ASSIGNED TASK
This exercise calls for a copy of every line in the listing below that carries the word "textbf".
*** Block opens ***
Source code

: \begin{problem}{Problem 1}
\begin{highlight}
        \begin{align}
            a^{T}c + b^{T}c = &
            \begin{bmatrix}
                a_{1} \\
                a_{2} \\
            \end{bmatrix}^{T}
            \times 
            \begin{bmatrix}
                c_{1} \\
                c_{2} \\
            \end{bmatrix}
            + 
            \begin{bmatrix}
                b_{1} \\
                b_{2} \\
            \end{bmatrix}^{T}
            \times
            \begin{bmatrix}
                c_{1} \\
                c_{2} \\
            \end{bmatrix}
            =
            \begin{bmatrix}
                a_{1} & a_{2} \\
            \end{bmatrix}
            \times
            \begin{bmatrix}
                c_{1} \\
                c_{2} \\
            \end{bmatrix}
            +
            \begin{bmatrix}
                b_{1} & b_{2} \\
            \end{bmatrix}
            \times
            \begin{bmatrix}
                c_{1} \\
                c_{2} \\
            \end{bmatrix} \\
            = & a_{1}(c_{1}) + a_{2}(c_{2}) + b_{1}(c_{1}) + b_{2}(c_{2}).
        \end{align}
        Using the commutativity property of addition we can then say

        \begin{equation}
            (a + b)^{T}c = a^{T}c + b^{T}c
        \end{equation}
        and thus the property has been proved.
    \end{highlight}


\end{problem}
*** Block closes ***
*** Block opens ***
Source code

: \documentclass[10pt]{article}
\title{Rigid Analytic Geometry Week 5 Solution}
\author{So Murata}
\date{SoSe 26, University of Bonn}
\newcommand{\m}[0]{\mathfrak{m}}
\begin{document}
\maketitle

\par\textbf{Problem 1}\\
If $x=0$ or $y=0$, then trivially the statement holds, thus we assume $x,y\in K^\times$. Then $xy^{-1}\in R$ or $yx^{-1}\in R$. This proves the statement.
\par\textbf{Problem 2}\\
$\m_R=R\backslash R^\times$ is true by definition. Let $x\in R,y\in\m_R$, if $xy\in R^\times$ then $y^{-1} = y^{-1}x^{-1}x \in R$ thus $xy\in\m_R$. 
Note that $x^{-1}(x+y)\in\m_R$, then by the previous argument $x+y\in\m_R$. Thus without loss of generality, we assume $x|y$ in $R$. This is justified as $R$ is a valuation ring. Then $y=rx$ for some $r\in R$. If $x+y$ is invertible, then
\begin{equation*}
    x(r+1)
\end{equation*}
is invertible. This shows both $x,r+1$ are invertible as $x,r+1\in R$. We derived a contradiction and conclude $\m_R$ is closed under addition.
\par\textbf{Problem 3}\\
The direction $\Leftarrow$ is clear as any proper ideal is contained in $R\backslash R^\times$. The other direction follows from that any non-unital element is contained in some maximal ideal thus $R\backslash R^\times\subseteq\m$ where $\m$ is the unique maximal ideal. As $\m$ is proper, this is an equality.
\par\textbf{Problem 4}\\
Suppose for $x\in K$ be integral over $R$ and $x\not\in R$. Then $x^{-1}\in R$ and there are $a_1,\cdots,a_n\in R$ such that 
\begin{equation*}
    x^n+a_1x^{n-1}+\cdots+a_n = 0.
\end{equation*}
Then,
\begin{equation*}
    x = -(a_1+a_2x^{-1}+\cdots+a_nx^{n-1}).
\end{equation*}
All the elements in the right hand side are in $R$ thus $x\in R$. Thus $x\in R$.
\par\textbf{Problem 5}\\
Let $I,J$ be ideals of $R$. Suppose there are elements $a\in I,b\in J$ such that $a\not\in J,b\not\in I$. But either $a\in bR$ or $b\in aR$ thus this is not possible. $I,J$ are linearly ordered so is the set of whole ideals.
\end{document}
*** Block closes ***
REPLY
\par\textbf{Problem 1}\\
\par\textbf{Problem 2}\\
\par\textbf{Problem 3}\\
\par\textbf{Problem 4}\\
\par\textbf{Problem 5}\\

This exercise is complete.